Pictures paired with source code:
• • • • •

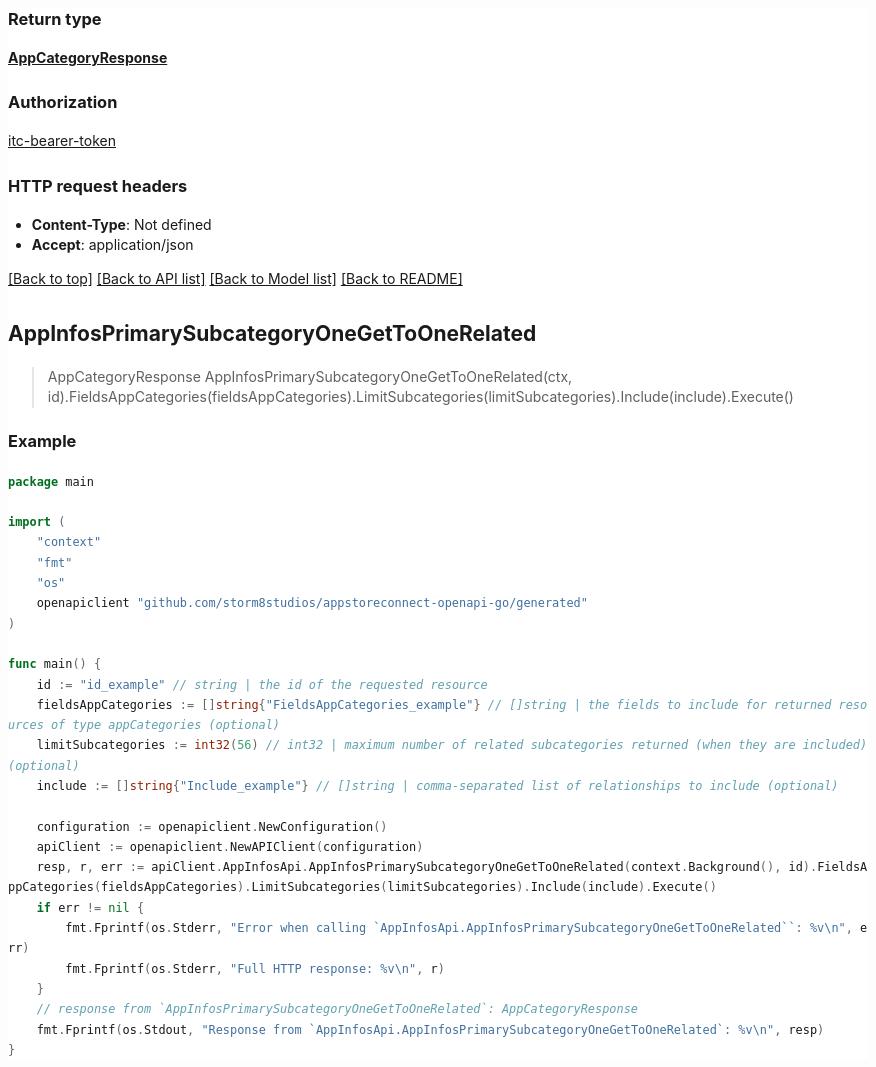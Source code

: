 ### Return type

[**AppCategoryResponse**](AppCategoryResponse.md)

### Authorization

[itc-bearer-token](../README.md#itc-bearer-token)

### HTTP request headers

- **Content-Type**: Not defined
- **Accept**: application/json

[[Back to top]](#) [[Back to API list]](../README.md#documentation-for-api-endpoints)
[[Back to Model list]](../README.md#documentation-for-models)
[[Back to README]](../README.md)


## AppInfosPrimarySubcategoryOneGetToOneRelated

> AppCategoryResponse AppInfosPrimarySubcategoryOneGetToOneRelated(ctx, id).FieldsAppCategories(fieldsAppCategories).LimitSubcategories(limitSubcategories).Include(include).Execute()



### Example

```go
package main

import (
    "context"
    "fmt"
    "os"
    openapiclient "github.com/storm8studios/appstoreconnect-openapi-go/generated"
)

func main() {
    id := "id_example" // string | the id of the requested resource
    fieldsAppCategories := []string{"FieldsAppCategories_example"} // []string | the fields to include for returned resources of type appCategories (optional)
    limitSubcategories := int32(56) // int32 | maximum number of related subcategories returned (when they are included) (optional)
    include := []string{"Include_example"} // []string | comma-separated list of relationships to include (optional)

    configuration := openapiclient.NewConfiguration()
    apiClient := openapiclient.NewAPIClient(configuration)
    resp, r, err := apiClient.AppInfosApi.AppInfosPrimarySubcategoryOneGetToOneRelated(context.Background(), id).FieldsAppCategories(fieldsAppCategories).LimitSubcategories(limitSubcategories).Include(include).Execute()
    if err != nil {
        fmt.Fprintf(os.Stderr, "Error when calling `AppInfosApi.AppInfosPrimarySubcategoryOneGetToOneRelated``: %v\n", err)
        fmt.Fprintf(os.Stderr, "Full HTTP response: %v\n", r)
    }
    // response from `AppInfosPrimarySubcategoryOneGetToOneRelated`: AppCategoryResponse
    fmt.Fprintf(os.Stdout, "Response from `AppInfosApi.AppInfosPrimarySubcategoryOneGetToOneRelated`: %v\n", resp)
}
```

• • • • •

What this task involves
The answer is a single number: how many lines in the data above hold the string "README".

Answer section
4